General Battery Company (GBC) is formulating plans to open Battery Exchange Centers throughout the U.S. where All-Electric car owners can exchange batteries in one minute.

GBC has developed and tested a few prototype centers in the past year at a total cost of $10,000,000. They now are seeking investors to open these throughout the U.S. over the next few years by selling franchises. This project is to prepare a proposal for one of these centers that can be presented to perspective investors.

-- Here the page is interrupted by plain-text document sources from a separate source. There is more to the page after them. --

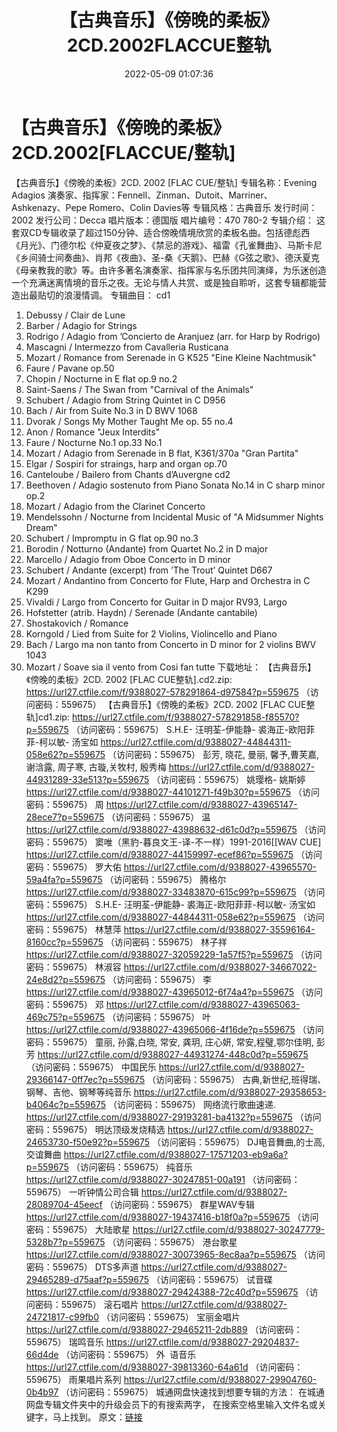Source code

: ﻿---
title: 【古典音乐】《傍晚的柔板》2CD.2002FLACCUE整轨
date: 2022-05-09 01:07:36
categories: 古典音乐、新世纪、纯音雅乐
tags: 纯音雅乐
---
# 【古典音乐】《傍晚的柔板》2CD.2002[FLACCUE/整轨]

【古典音乐】《傍晚的柔板》2CD. 2002 [FLAC
CUE/整轨]
专辑名称：Evening
Adagios
演奏家、指挥家：Fennell、Zinman、Dutoit、Marriner、Ashkenazy、Pepe
Romero、Colin Davies等
专辑风格：古典音乐
发行时间：2002
发行公司：Decca
唱片版本：德国版
唱片编号：470 780-2
专辑介绍：
这套双CD专辑收录了超过150分钟、适合傍晚情境欣赏的柔板名曲。包括德彪西《月光》、门德尔松《仲夏夜之梦》、《禁忌的游戏》、福雷《孔雀舞曲》、马斯卡尼《乡间骑士间奏曲》、肖邦《夜曲》、圣-桑《天鹅》、巴赫《G弦之歌》、德沃夏克《母亲教我的歌》等。由许多著名演奏家、指挥家与名乐团共同演绎，为乐迷创造一个充满迷离情境的音乐之夜。无论与情人共赏、或是独自聆听，这套专辑都能营造出最贴切的浪漫情调。
专辑曲目：
cd1
01. Debussy / Clair de
Lune
02. Barber / Adagio for
Strings
03. Rodrigo / Adagio from
’Concierto de Aranjuez (arr. for Harp by Rodrigo)
04. Mascagni / Intermezzo from
Cavalleria Rusticana
05. Mozart / Romance from
Serenade in G K525 "Eine Kleine Nachtmusik"
06. Faure / Pavane
op.50
07. Chopin / Nocturne in E flat
op.9 no.2
08. Saint-Saens / The Swan from
"Carnival of the Animals"
09. Schubert / Adagio from
String Quintet in C D956
10. Bach / Air from Suite No.3
in D BWV 1068
11. Dvorak / Songs My Mother
Taught Me op. 55 no.4
12. Anon / Romance "Jeux
Interdits"
13. Faure / Nocturne No.1 op.33
No.1
14. Mozart / Adagio from
Serenade in B flat, K361/370a "Gran Partita"
15. Elgar / Sospiri for
straings, harp and organ op.70
16. Canteloube / Bailero from
Chants d’Auvergne
cd2
01. Beethoven / Adagio
sostenuto from Piano Sonata No.14 in C sharp minor
op.2
02. Mozart / Adagio from the
Clarinet Concerto
03. Mendelssohn / Nocturne from
Incidental Music of "A Midsummer Nights Dream"
04. Schubert / Impromptu in G
flat op.90 no.3
05. Borodin / Notturno
(Andante) from Quartet No.2 in D major
06. Marcello / Adagio from Oboe
Concerto in D minor
07. Schubert / Andante
(excerpt) from ’The Trout’ Quintet D667
08. Mozart / Andantino from
Concerto for Flute, Harp and Orchestra in C K299
09. Vivaldi / Largo from
Concerto for Guitar in D major RV93, Largo
10. Hofstetter (atrib. Haydn) /
Serenade (Andante cantabile)
11. Shostakovich /
Romance
12. Korngold / Lied from Suite
for 2 Violins, Violincello and Piano
13. Bach / Largo ma non tanto
from Concerto in D minor for 2 violins BWV 1043
14. Mozart / Soave sia il vento
from Cosi fan tutte
下载地址：
【古典音乐】《傍晚的柔板》2CD. 2002 [FLAC CUE整轨].cd2.zip: https://url27.ctfile.com/f/9388027-578291864-d97584?p=559675
（访问密码：559675）
【古典音乐】《傍晚的柔板》2CD. 2002 [FLAC CUE整轨]cd1.zip: https://url27.ctfile.com/f/9388027-578291858-f85570?p=559675
（访问密码：559675）
S.H.E- 汪明荃-伊能静- 裘海正-欧阳菲菲-柯以敏- 汤宝如
https://url27.ctfile.com/d/9388027-44844311-058e62?p=559675
（访问密码：559675）
彭芳, 晓花, 曼丽, 馨予,曹芙嘉, 谢浛露, 周子寒, 古璇,关牧村, 殷秀梅
https://url27.ctfile.com/d/9388027-44931289-33e513?p=559675
（访问密码：559675）
姚璎格- 姚斯婷
https://url27.ctfile.com/d/9388027-44101271-f49b30?p=559675
（访问密码：559675）
周
https://url27.ctfile.com/d/9388027-43965147-28ece7?p=559675
（访问密码：559675）
温
https://url27.ctfile.com/d/9388027-43988632-d61c0d?p=559675
（访问密码：559675）
窦唯（黑豹-暮良文王-译-不一样）1991-2016[[WAV
CUE]
https://url27.ctfile.com/d/9388027-44159997-ecef86?p=559675
（访问密码：559675）
罗大佑
https://url27.ctfile.com/d/9388027-43965570-59a4fa?p=559675
（访问密码：559675）
腾格尔
https://url27.ctfile.com/d/9388027-33483870-615c99?p=559675
（访问密码：559675）
S.H.E-
汪明荃-伊能静- 裘海正-欧阳菲菲-柯以敏- 汤宝如
https://url27.ctfile.com/d/9388027-44844311-058e62?p=559675
（访问密码：559675）
林慧萍
https://url27.ctfile.com/d/9388027-35596164-8160cc?p=559675
（访问密码：559675）
林子祥
https://url27.ctfile.com/d/9388027-32059229-1a57f5?p=559675
（访问密码：559675）
林淑容
https://url27.ctfile.com/d/9388027-34667022-24e8d2?p=559675
（访问密码：559675）
李
https://url27.ctfile.com/d/9388027-43965012-6f74a4?p=559675
（访问密码：559675）
邓
https://url27.ctfile.com/d/9388027-43965063-469c75?p=559675
（访问密码：559675）
叶
https://url27.ctfile.com/d/9388027-43965066-4f16de?p=559675
（访问密码：559675）
童丽, 孙露,白晓, 常安, 龚玥, 庄心妍, 常安,程璧,鄂尔佳明, 彭芳
https://url27.ctfile.com/d/9388027-44931274-448c0d?p=559675
（访问密码：559675）
中国民乐
https://url27.ctfile.com/d/9388027-29366147-0ff7ec?p=559675
（访问密码：559675）
古典,新世纪,班得瑞、钢琴、吉他、钢琴等纯音乐
https://url27.ctfile.com/d/9388027-29358653-b4064c?p=559675
（访问密码：559675）
网络流行歌曲速递.
https://url27.ctfile.com/d/9388027-29193281-ba4132?p=559675
（访问密码：559675）
明达顶级发烧精选
https://url27.ctfile.com/d/9388027-24653730-f50e92?p=559675
（访问密码：559675）
DJ电音舞曲,的士高, 交谊舞曲
https://url27.ctfile.com/d/9388027-17571203-eb9a6a?p=559675
（访问密码：559675）
纯音乐
https://url27.ctfile.com/d/9388027-30247851-00a191
（访问密码：559675）
一听钟情公司合辑
https://url27.ctfile.com/d/9388027-28089704-45eecf
（访问密码：559675）
群星WAV专辑
https://url27.ctfile.com/d/9388027-19437416-b18f0a?p=559675
（访问密码：559675）
大陆歌星
https://url27.ctfile.com/d/9388027-30247779-5328b7?p=559675
（访问密码：559675）
港台歌星
https://url27.ctfile.com/d/9388027-30073965-8ec8aa?p=559675
（访问密码：559675）
DTS多声道
https://url27.ctfile.com/d/9388027-29465289-d75aaf?p=559675
（访问密码：559675）
试音碟
https://url27.ctfile.com/d/9388027-29424388-72c40d?p=559675
（访问密码：559675）
滚石唱片
https://url27.ctfile.com/d/9388027-24721817-c99fb0
（访问密码：559675）
宝丽金唱片
https://url27.ctfile.com/d/9388027-29465211-2db889
（访问密码：559675）
瑞鸣音乐
https://url27.ctfile.com/d/9388027-29204837-66d4de
（访问密码：559675）
外  语音乐
https://url27.ctfile.com/d/9388027-39813360-64a61d
（访问密码：559675）
雨果唱片系列
https://url27.ctfile.com/d/9388027-29904760-0b4b97
（访问密码：559675）
城通网盘快速找到想要专辑的方法：
在城通网盘专辑文件夹中的升级会员下的有搜索两字，
在搜索空格里输入文件名或关键字，马上找到。
原文：[链接](https://blog.sina.com.cn/s/blog_1647c7e7601030x5i.html)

The proposal will be a five year plan to encourage readers to invest in a franchise.

  • Capital Investment will be initially needed for each center as follows:  

 Batteries: 100 * $5,000 each

Chargers: 25 at $2500 each

Transfer machines: 5 at $75,000 each

Installation: $200,000

  • Depreciation on the capital investment is five year MACRS. 
  • Each recharging facility is expected to generate revenue of $3,000,000 annually in the first year.  This revenue per center is expected to grow by the following percentages each year.

Year

0

1

2

3

4

5

Revenue

 

$3,000,000

 

 

 

 

Revenue growth %

 

 

10%

25%

30%

20%

  • Variable costs including utilities, labor and material costs, but excluding batteries, is estimated at 70% of the revenue.
  • The Land and building for each center will be leased at an annual cost of $100,000 annually.
  • Local administrative expense for each center is estimated at $150,000 annually.
  • Local Marketing is planned at $36,000 annually.
  • Starting in year 2, batteries and equipment will have to be refurbished at a cost of $100,000 per year.
  • GBC will assess each local center for its nation-wide activities.  This includes such things as Corporate Administration, product research, national marketing, relationships with automakers, etc.  This corporate assessment is $250,000 annually that should a line item in the S.G.&A. of each center.
  • Working capital of $500,000 is needed for Inventory, Accounts Payable, and Accounts Receivable.  It will be increased to $500,000 in year 0, maintained at that level for years 1 through 4, and returned to zero at the end of year 5.
  • The value of each center if sold at the end of five years is forecasted to be $1,000,000.  Consider this as the salvage value in year 5.
  • All tax rates are 35%
  • The prime evaluation measure is the internal rate of return.

Investment Proposal.

The requirements are to prepare a proposal for potential investors.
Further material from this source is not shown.